For journalists/researchers

  • Use public data sets (CMS/HHS/provider registries, voter rolls) and field verification to expose mismatch between paper records and reality.
  • Prioritize follow‑up audits when spikes or large expenditures occur in a short timeframe.

Additional context & caveats

  • Numbers in the interview: Shirley cites very large figures for Medi‑Cal spending and enrollments and contrasts 2022 vs. 2026 budgets.
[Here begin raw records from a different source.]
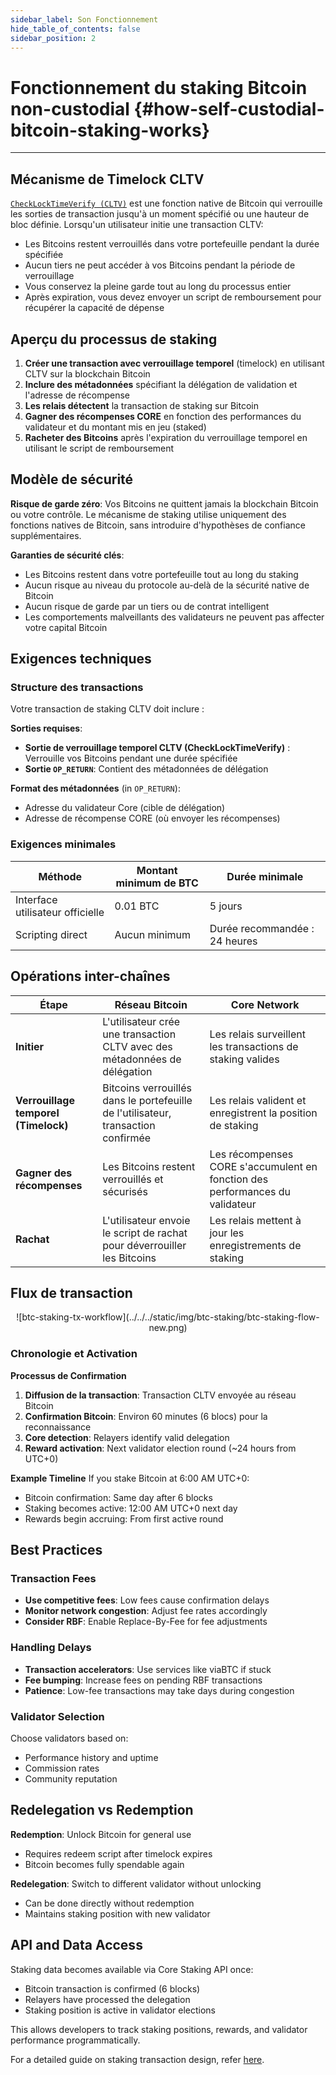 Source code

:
 ```yaml
---
sidebar_label: Son Fonctionnement
hide_table_of_contents: false
sidebar_position: 2
---
```


# Fonctionnement du staking Bitcoin non-custodial {#how-self-custodial-bitcoin-staking-works}

---

## Mécanisme de Timelock CLTV

[`CheckLockTimeVerify (CLTV)`](https://en.bitcoin.it/wiki/Timelock#CheckLockTimeVerify) est une fonction native de Bitcoin qui verrouille les sorties de transaction jusqu'à un moment spécifié ou une hauteur de bloc définie. Lorsqu'un utilisateur initie une transaction CLTV:

- Les Bitcoins restent verrouillés dans votre portefeuille pendant la durée spécifiée
- Aucun tiers ne peut accéder à vos Bitcoins pendant la période de verrouillage
- Vous conservez la pleine garde tout au long du processus entier
- Après expiration, vous devez envoyer un script de remboursement pour récupérer la capacité de dépense

## Aperçu du processus de staking

1. **Créer une transaction avec verrouillage temporel** (timelock) en utilisant CLTV sur la blockchain Bitcoin
2. **Inclure des métadonnées** spécifiant la délégation de validation et l'adresse de récompense
3. **Les relais détectent** la transaction de staking sur Bitcoin
4. **Gagner des récompenses CORE** en fonction des performances du validateur et du montant mis en jeu (staked)
5. **Racheter des Bitcoins** après l'expiration du verrouillage temporel en utilisant le script de remboursement

## Modèle de sécurité

**Risque de garde zéro**: Vos Bitcoins ne quittent jamais la blockchain Bitcoin ou votre contrôle. Le mécanisme de staking utilise uniquement des fonctions natives de Bitcoin, sans introduire d'hypothèses de confiance supplémentaires.

**Garanties de sécurité clés**:

- Les Bitcoins restent dans votre portefeuille tout au long du staking
- Aucun risque au niveau du protocole au-delà de la sécurité native de Bitcoin
- Aucun risque de garde par un tiers ou de contrat intelligent
- Les comportements malveillants des validateurs ne peuvent pas affecter votre capital Bitcoin

## Exigences techniques

### Structure des transactions

Votre transaction de staking CLTV doit inclure :

**Sorties requises**:

- **Sortie de verrouillage temporel CLTV (CheckLockTimeVerify)** : Verrouille vos Bitcoins pendant une durée spécifiée
- **Sortie `OP_RETURN`**: Contient des métadonnées de délégation

**Format des métadonnées** (in `OP_RETURN`):

- Adresse du validateur Core (cible de délégation)
- Adresse de récompense CORE (où envoyer les récompenses)

### Exigences minimales

| **Méthode**                      | **Montant minimum de BTC** | **Durée minimale**                            |
| -------------------------------- | -------------------------- | --------------------------------------------- |
| Interface utilisateur officielle | 0.01 BTC   | 5 jours                                       |
| Scripting direct                 | Aucun minimum              | Durée recommandée : 24 heures |

## Opérations inter-chaînes

| Étape                                                   | Réseau Bitcoin                                                                    | Core Network                                                                 |
| ------------------------------------------------------- | --------------------------------------------------------------------------------- | ---------------------------------------------------------------------------- |
| **Initier**                                             | L'utilisateur crée une transaction CLTV avec des métadonnées de délégation        | Les relais surveillent les transactions de staking valides                   |
| **Verrouillage temporel (Timelock)** | Bitcoins verrouillés dans le portefeuille de l'utilisateur, transaction confirmée | Les relais valident et enregistrent la position de staking                   |
| **Gagner des récompenses**                              | Les Bitcoins restent verrouillés et sécurisés                                     | Les récompenses CORE s'accumulent en fonction des performances du validateur |
| **Rachat**                                              | L'utilisateur envoie le script de rachat pour déverrouiller les Bitcoins          | Les relais mettent à jour les enregistrements de staking                     |

## Flux de transaction

<p align="center">
![btc-staking-tx-workflow](../../../static/img/btc-staking/btc-staking-flow-new.png)
</p>

### Chronologie et Activation

**Processus de Confirmation**

1. **Diffusion de la transaction**: Transaction CLTV envoyée au réseau Bitcoin
2. **Confirmation Bitcoin**: Environ 60 minutes (6 blocs) pour la reconnaissance
3. **Core detection**: Relayers identify valid delegation
4. **Reward activation**: Next validator election round (~24 hours from UTC+0)

**Example Timeline**
If you stake Bitcoin at 6:00 AM UTC+0:

- Bitcoin confirmation: Same day after 6 blocks
- Staking becomes active: 12:00 AM UTC+0 next day
- Rewards begin accruing: From first active round

## Best Practices

### Transaction Fees

- **Use competitive fees**: Low fees cause confirmation delays
- **Monitor network congestion**: Adjust fee rates accordingly
- **Consider RBF**: Enable Replace-By-Fee for fee adjustments

### Handling Delays

- **Transaction accelerators**: Use services like viaBTC if stuck
- **Fee bumping**: Increase fees on pending RBF transactions
- **Patience**: Low-fee transactions may take days during congestion

### Validator Selection

Choose validators based on:

- Performance history and uptime
- Commission rates
- Community reputation

## Redelegation vs Redemption

**Redemption**: Unlock Bitcoin for general use

- Requires redeem script after timelock expires
- Bitcoin becomes fully spendable again

**Redelegation**: Switch to different validator without unlocking

- Can be done directly without redemption
- Maintains staking position with new validator

## API and Data Access

Staking data becomes available via Core Staking API once:

- Bitcoin transaction is confirmed (6 blocks)
- Relayers have processed the delegation
- Staking position is active in validator elections

This allows developers to track staking positions, rewards, and validator performance programmatically.

For a detailed guide on staking transaction design, refer [here](./design.md).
The transcript contains some inconsistent enrollment figures (3.9M vs. 39.9M), so any precise policy use should verify the exact statistics from official California and CMS budget/enrollment reports.
  • Some claims (e.g., “one third of U.S. hospices are in LA County,” specific mafia involvement) are presented by the guest as findings and impressions from his on‑the‑ground reporting; readers should consult official audits, court filings, and investigative reports (e.g., local news/CB S coverage) for corroboration before drawing legal conclusions.
  • Shirley’s work has prompted federal and state attention; however, systemic reform would require legislative, administrative, and prosecutorial sustained action.

Who should listen / why it matters

  • Policy makers, auditors, and healthcare administrators concerned with Medicaid/Medi‑Cal waste and fraud.
  • Voters and civic groups interested in election integrity and public spending accountability.
  • Journalists and investigators looking for field-reporting examples on how data + field verification can surface systemic malfeasance.
  • Anyone interested in how federal/state oversight, nonprofit funding flows, and criminal exploitation intersect to affect vulnerable people and taxpayer dollars.

Episode metadata

  • Guest: Nick Shirley (independent investigative journalist)
  • Host: Shawn Ryan
  • Episode focus: California Medi‑Cal/hospice/home health fraud, voter roll vulnerabilities, homelessness funding/incentives, and the broader national fraud problem.